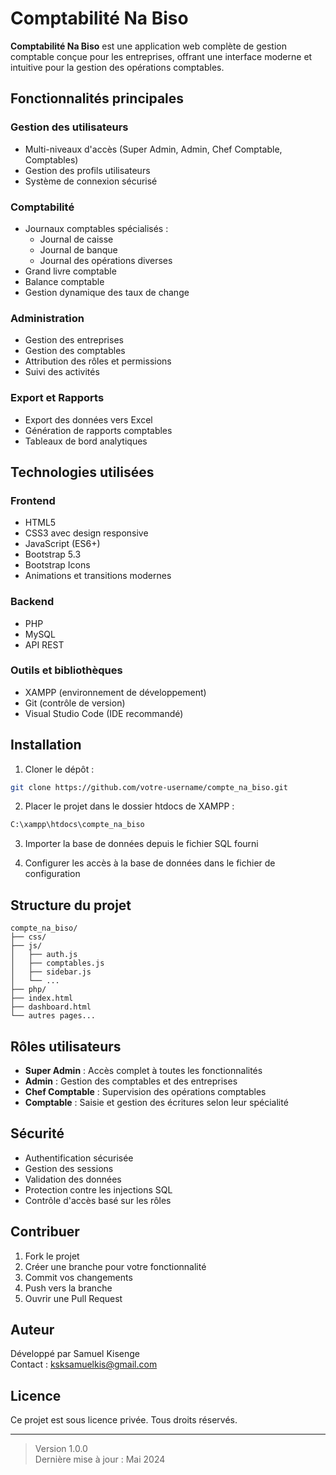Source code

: # Comptabilité Na Biso

**Comptabilité Na Biso** est une application web complète de gestion comptable conçue pour les entreprises, offrant une interface moderne et intuitive pour la gestion des opérations comptables.

## Fonctionnalités principales

### Gestion des utilisateurs
- Multi-niveaux d'accès (Super Admin, Admin, Chef Comptable, Comptables)
- Gestion des profils utilisateurs
- Système de connexion sécurisé

### Comptabilité
- Journaux comptables spécialisés :
  - Journal de caisse
  - Journal de banque
  - Journal des opérations diverses
- Grand livre comptable
- Balance comptable
- Gestion dynamique des taux de change

### Administration
- Gestion des entreprises
- Gestion des comptables
- Attribution des rôles et permissions
- Suivi des activités

### Export et Rapports
- Export des données vers Excel
- Génération de rapports comptables
- Tableaux de bord analytiques

## Technologies utilisées

### Frontend
- HTML5
- CSS3 avec design responsive
- JavaScript (ES6+)
- Bootstrap 5.3
- Bootstrap Icons
- Animations et transitions modernes

### Backend
- PHP
- MySQL
- API REST

### Outils et bibliothèques
- XAMPP (environnement de développement)
- Git (contrôle de version)
- Visual Studio Code (IDE recommandé)

## Installation

1. Cloner le dépôt :
```bash
git clone https://github.com/votre-username/compte_na_biso.git
```

2. Placer le projet dans le dossier htdocs de XAMPP :
```bash
C:\xampp\htdocs\compte_na_biso
```

3. Importer la base de données depuis le fichier SQL fourni

4. Configurer les accès à la base de données dans le fichier de configuration

## Structure du projet

```
compte_na_biso/
├── css/
├── js/
│   ├── auth.js
│   ├── comptables.js
│   ├── sidebar.js
│   └── ...
├── php/
├── index.html
├── dashboard.html
└── autres pages...
```

## Rôles utilisateurs

- **Super Admin** : Accès complet à toutes les fonctionnalités
- **Admin** : Gestion des comptables et des entreprises
- **Chef Comptable** : Supervision des opérations comptables
- **Comptable** : Saisie et gestion des écritures selon leur spécialité

## Sécurité

- Authentification sécurisée
- Gestion des sessions
- Validation des données
- Protection contre les injections SQL
- Contrôle d'accès basé sur les rôles

## Contribuer

1. Fork le projet
2. Créer une branche pour votre fonctionnalité
3. Commit vos changements
4. Push vers la branche
5. Ouvrir une Pull Request

## Auteur

Développé par Samuel Kisenge  
Contact : [ksksamuelkis@gmail.com](mailto:ksksamuelkis@gmail.com)

## Licence

Ce projet est sous licence privée. Tous droits réservés.

---

> Version 1.0.0  
> Dernière mise à jour : Mai 2024
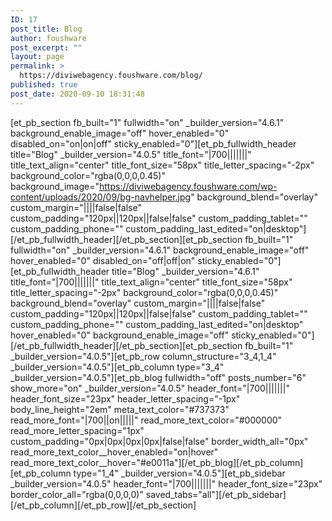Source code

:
```yaml
---
ID: 17
post_title: Blog
author: foushware
post_excerpt: ""
layout: page
permalink: >
  https://diviwebagency.foushware.com/blog/
published: true
post_date: 2020-09-10 18:31:48
---
```

[et_pb_section fb_built="1" fullwidth="on" _builder_version="4.6.1" background_enable_image="off" hover_enabled="0" disabled_on="on|on|off" sticky_enabled="0"][et_pb_fullwidth_header title="Blog" _builder_version="4.0.5" title_font="|700|||||||" title_text_align="center" title_font_size="58px" title_letter_spacing="-2px" background_color="rgba(0,0,0,0.45)" background_image="https://diviwebagency.foushware.com/wp-content/uploads/2020/09/bg-navhelper.jpg" background_blend="overlay" custom_margin="||||false|false" custom_padding="120px||120px||false|false" custom_padding_tablet="" custom_padding_phone="" custom_padding_last_edited="on|desktop"][/et_pb_fullwidth_header][/et_pb_section][et_pb_section fb_built="1" fullwidth="on" _builder_version="4.6.1" background_enable_image="off" hover_enabled="0" disabled_on="off|off|on" sticky_enabled="0"][et_pb_fullwidth_header title="Blog" _builder_version="4.6.1" title_font="|700|||||||" title_text_align="center" title_font_size="58px" title_letter_spacing="-2px" background_color="rgba(0,0,0,0.45)" background_blend="overlay" custom_margin="||||false|false" custom_padding="120px||120px||false|false" custom_padding_tablet="" custom_padding_phone="" custom_padding_last_edited="on|desktop" hover_enabled="0" background_enable_image="off" sticky_enabled="0"][/et_pb_fullwidth_header][/et_pb_section][et_pb_section fb_built="1" _builder_version="4.0.5"][et_pb_row column_structure="3_4,1_4" _builder_version="4.0.5"][et_pb_column type="3_4" _builder_version="4.0.5"][et_pb_blog fullwidth="off" posts_number="6" show_more="on" _builder_version="4.0.5" header_font="|700|||||||" header_font_size="23px" header_letter_spacing="-1px" body_line_height="2em" meta_text_color="#737373" read_more_font="|700||on|||||" read_more_text_color="#000000" read_more_letter_spacing="1px" custom_padding="0px|0px|0px|0px|false|false" border_width_all="0px" read_more_text_color__hover_enabled="on|hover" read_more_text_color__hover="#e0011a"][/et_pb_blog][/et_pb_column][et_pb_column type="1_4" _builder_version="4.0.5"][et_pb_sidebar _builder_version="4.0.5" header_font="|700|||||||" header_font_size="23px" border_color_all="rgba(0,0,0,0)" saved_tabs="all"][/et_pb_sidebar][/et_pb_column][/et_pb_row][/et_pb_section]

**TASK GOAL**
Take from the listing above each line containing "pour".

**SOLVED PROBLEM**
**Comptabilité Na Biso** est une application web complète de gestion comptable conçue pour les entreprises, offrant une interface moderne et intuitive pour la gestion des opérations comptables.
2. Créer une branche pour votre fonctionnalité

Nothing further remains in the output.